Continental Cas. Co. v. City ofJacksonville, No. 3:04-cv-1170-HES-MCR, 2009 WL 2436678 (M.D. Fla. Aug. 7, 2009)

The court denoted that the issue of address was a small part of a large and contentious litigation spanning over a number of years and that all claims asserted in the case, except those at bar, had been settled.

The underlying suit was won against the City of Jacksonville, brought as a class action alleging excessive exposure to elevated levels of toxic heavy metal such as lead, mercury, arsenic, dioxin and furnas, carcinogenic polycyclic aromatic hydrocarbons (PAHs), hazardous polychlorinated biphenyls (PCBs), and other toxic contaminants. Id. at *1.

In the Fourth Amended Complaint by Williams, DCSB who owned portions of Brown’s Sump Site, a former garbage dump that received municipal incinerator ash and municipal solid waste from the City of Jacksonville between the late 1940's and the 1960's was sued. The dump site had been the location for construction of the Mary Macleod Bethune Elementary School in 1957 as well as founding residential housing. The carrier denied a defense duty based on the pollution exclusion.

The court found the exclusion at issue barring pollution coverage for bodily injury and property damage discharge, dispersal and release unambiguous.

The court found that the exclusion addressed fraud claims including both passive and active polluters. It determined that the issue as to whether DCSB’s conduct was negligent dependant on its response of the recognition of environmental pollution.

The application of the pollution exclusion to insured non-polluter was hardly novel, nor did it matter that the exclusion was applied to a party that did not “discharge” pollution as the “arise out of” language was sufficient to reach same. Nor was the :sudden and accidental exception” implicated. There was no specific facts evidencing a grounds for estoppel in this case.

The personal injury coverage was also rejected because actions for inverse condemnation, nuisance and trespass are not equivalent to wrongful entry or eviction within the meaning of this section.

“Wrongful entry” or “eviction,” require some sort of impingement of the possessory rights of the residents neighboring the Site. City of Delray Beach, 85 F.3d at 1534.

Id. at *10.

As a matter of law, that no environmental contamination was covered.

Thane Int'l, Inc. v. Hartford Fire Ins. Co., No. EDCV 06-1244 VAP (OPx), 2009 WL 453106 (C.D. Cal. Feb. 19, 2009)
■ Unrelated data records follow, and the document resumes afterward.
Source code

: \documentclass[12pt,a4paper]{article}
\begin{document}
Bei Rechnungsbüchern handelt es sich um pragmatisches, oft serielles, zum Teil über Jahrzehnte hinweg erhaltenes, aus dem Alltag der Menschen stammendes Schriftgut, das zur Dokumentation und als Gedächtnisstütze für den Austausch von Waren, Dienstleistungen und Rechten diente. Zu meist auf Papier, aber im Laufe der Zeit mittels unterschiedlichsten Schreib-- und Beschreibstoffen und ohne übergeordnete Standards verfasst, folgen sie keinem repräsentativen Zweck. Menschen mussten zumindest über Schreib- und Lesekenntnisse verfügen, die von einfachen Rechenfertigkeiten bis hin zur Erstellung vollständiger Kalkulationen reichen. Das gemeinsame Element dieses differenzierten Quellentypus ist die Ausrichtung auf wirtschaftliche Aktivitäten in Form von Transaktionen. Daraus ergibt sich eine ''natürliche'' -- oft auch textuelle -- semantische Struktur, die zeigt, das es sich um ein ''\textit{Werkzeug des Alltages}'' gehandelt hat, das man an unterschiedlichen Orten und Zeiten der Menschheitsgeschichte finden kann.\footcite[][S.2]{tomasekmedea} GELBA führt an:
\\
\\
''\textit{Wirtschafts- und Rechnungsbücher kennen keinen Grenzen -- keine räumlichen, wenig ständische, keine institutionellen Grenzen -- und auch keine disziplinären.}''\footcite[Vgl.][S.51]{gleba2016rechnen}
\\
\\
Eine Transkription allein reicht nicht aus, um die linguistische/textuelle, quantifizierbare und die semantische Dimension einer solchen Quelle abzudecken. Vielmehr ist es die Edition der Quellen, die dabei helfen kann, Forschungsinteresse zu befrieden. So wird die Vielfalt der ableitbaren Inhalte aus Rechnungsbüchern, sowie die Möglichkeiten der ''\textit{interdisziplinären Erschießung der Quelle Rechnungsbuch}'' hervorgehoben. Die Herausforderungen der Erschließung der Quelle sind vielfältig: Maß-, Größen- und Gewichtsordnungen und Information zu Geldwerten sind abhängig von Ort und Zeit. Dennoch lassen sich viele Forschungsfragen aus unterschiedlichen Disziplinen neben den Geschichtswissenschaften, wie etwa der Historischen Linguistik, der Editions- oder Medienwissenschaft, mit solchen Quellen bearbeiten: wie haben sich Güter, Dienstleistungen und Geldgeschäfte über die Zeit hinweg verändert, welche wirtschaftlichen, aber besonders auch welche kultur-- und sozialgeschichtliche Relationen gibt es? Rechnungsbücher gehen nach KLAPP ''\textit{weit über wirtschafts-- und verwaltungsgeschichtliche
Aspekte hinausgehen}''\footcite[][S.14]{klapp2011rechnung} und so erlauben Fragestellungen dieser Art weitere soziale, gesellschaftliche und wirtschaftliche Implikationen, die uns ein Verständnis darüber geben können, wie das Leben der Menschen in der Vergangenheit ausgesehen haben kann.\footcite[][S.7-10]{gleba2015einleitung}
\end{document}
The seventh cause of action in the Atkins Cross-Complaint alleged a claim against Thane and IMT for invasion of privacy, misappropriation of name and likeness, and alleged with specificity,

“Without Atkins' valid authority or informed consent, IMT and Thane have invaded and continue to invade Atkins' privacy by appropriating Atkins' name and likeness by using Atkins' name and image on the EFL package and Atkins' name and image in at least one infomercial which was aired on television. Atkins' image on the EFL package and in the infomercial is readily identifiable in that any person viewing these images with the naked eye can reasonably determine that the person depicted in these images is Atkins because Atkins' face is clearly visible and distinguishable, the image depicting Atkins on the EFL package is situated next to Atkins name on the package and the image depicting Atkins in the EFL infomercial is shown with a verbal statement of Atkins' name.”

Id. at *3.

A duty to defend these fact assertions was owed by Hartford.
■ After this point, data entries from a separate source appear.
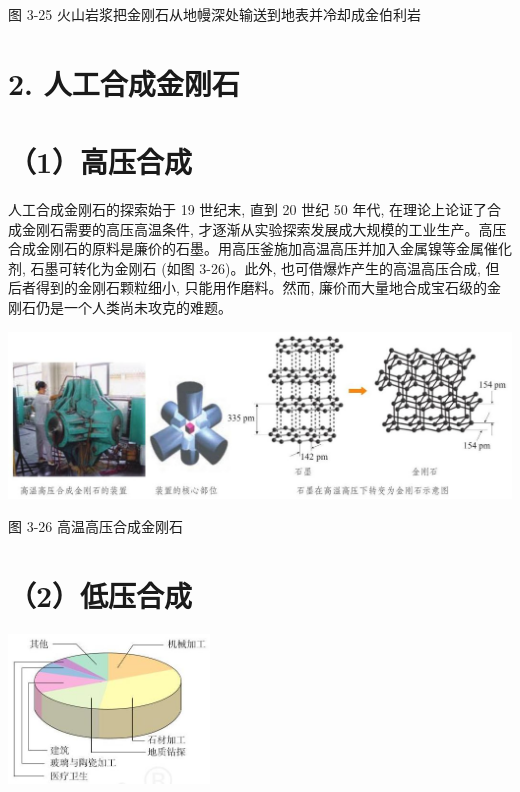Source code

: \documentclass[10pt]{article}
\begin{document}
图 3-25 火山岩浆把金刚石从地幔深处输送到地表并冷却成金伯利岩

\section*{2. 人工合成金刚石}

\section*{（1）高压合成}

人工合成金刚石的探索始于 19 世纪末, 直到 20 世纪 50 年代, 在理论上论证了合成金刚石需要的高压高温条件, 才逐渐从实验探索发展成大规模的工业生产。高压合成金刚石的原料是廉价的石墨。用高压釜施加高温高压并加入金属镍等金属催化剂, 石墨可转化为金刚石 (如图 3-26)。此外, 也可借爆炸产生的高温高压合成, 但后者得到的金刚石颗粒细小, 只能用作磨料。然而, 廉价而大量地合成宝石级的金刚石仍是一个人类尚未攻克的难题。

\begin{center}
\includegraphics[max width=1.0\textwidth]{images/0190e026-5a11-7df7-bd27-54d09026ba7a_87_332605.jpg}
\end{center}

图 3-26 高温高压合成金刚石

\section*{（2）低压合成}

\begin{center}
\includegraphics[max width=0.4\textwidth]{images/0190e026-5a11-7df7-bd27-54d09026ba7a_87_114407.jpg}
\end{center}
\end{document}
All causes of action were covered because the defendant refused to defend citing, Buss v. Superior Court, 16 Cal. 4th 35, 48-50 (1997).
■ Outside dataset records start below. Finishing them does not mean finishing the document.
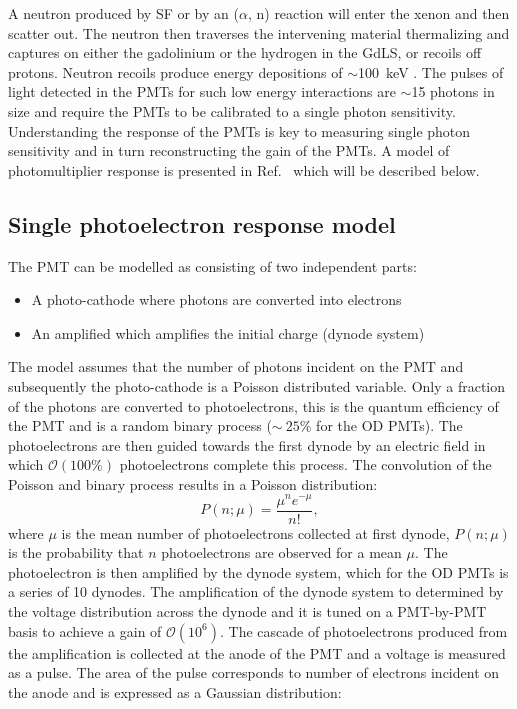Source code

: A neutron produced by SF or by an ($\alpha$, n) reaction will enter the xenon and then scatter out. The neutron then traverses the intervening material thermalizing and captures on either the gadolinium or the hydrogen in the GdLS, or recoils off protons. Neutron recoils produce energy depositions of $\sim$100~keV \cite{LZNIMA}. The pulses of light detected in the PMTs for such low energy interactions are $\sim$15 photons in size and require the PMTs to be calibrated to a single photon sensitivity. Understanding the response of the PMTs is key to measuring single photon sensitivity and in turn reconstructing the gain of the PMTs. A model of photomultiplier response is presented in Ref.~\cite{BELLAMY1994468} which will be described below.
\subsection{Single photoelectron response model}\label{sec:ODComissioning/SPhEResponse}
The PMT can be modelled as consisting of two independent parts:
\begin{itemize}
    \item A photo-cathode where photons are converted into electrons
    \item An amplified which amplifies the initial charge (dynode system)
\end{itemize}
The model \cite{BELLAMY1994468} assumes that the number of photons incident on the PMT and subsequently the photo-cathode is a Poisson distributed variable. Only a fraction of the photons are converted to photoelectrons, this is the quantum efficiency of the PMT and is a random binary process ($\sim~25\%$ for the OD PMTs). The photoelectrons are then guided towards the first dynode by an electric field in which $\mathcal{O}(100\%)$ photoelectrons complete this process. The convolution of the Poisson and binary process results in a Poisson distribution:
\begin{equation}\label{eqn:SPEPoiss}
    P(n;\mu)=\frac{\mu^{n}e^{-\mu}}{n!},
\end{equation}
where $\mu$ is the mean number of photoelectrons collected at first dynode, $P(n;\mu)$ is the probability that $n$ photoelectrons are observed for a mean $\mu$.
The photoelectron is then amplified by the dynode system, which for the OD PMTs is a series of 10 dynodes. The amplification of the dynode system to determined by the voltage distribution across the dynode and it is tuned on a PMT-by-PMT basis to achieve a gain of $\mathcal{O}(10^6)$. The cascade of photoelectrons produced from the amplification is collected at the anode of the PMT and a voltage is measured as a pulse. The area of the pulse corresponds to number of electrons incident on the anode and is expressed as a Gaussian distribution:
The fair market value of the goods, i.e., the EFL units, or $492,793.62, that Thane agreed to relinquish in consideration for the settlement of all claims against it in the underlying lawsuit is recoverable as damages arising from Defendants’ breach. Earth Elements, Inc. v. Nat'l Am. Ins. Co. of Calif., 41 Cal.App.4th 110, 116-17, 48 Cal.Rptr.2d 399 (1995); McMahan's of Santa Monica v. City of Santa Monica, 146 Cal.App.3d 700-701 (1983), disapproved on other grounds, Bunch v. Coachella Valley Water Dist., 15 Cal.4th 432, 63 Cal.Rptr.2d 89, 935 P.2d 796 (1997).

Id. at *6.

The court also found 10% prejudgment interest was recoverable on the fair market value of the goods relinquished as well as on defense fees from the date incurred.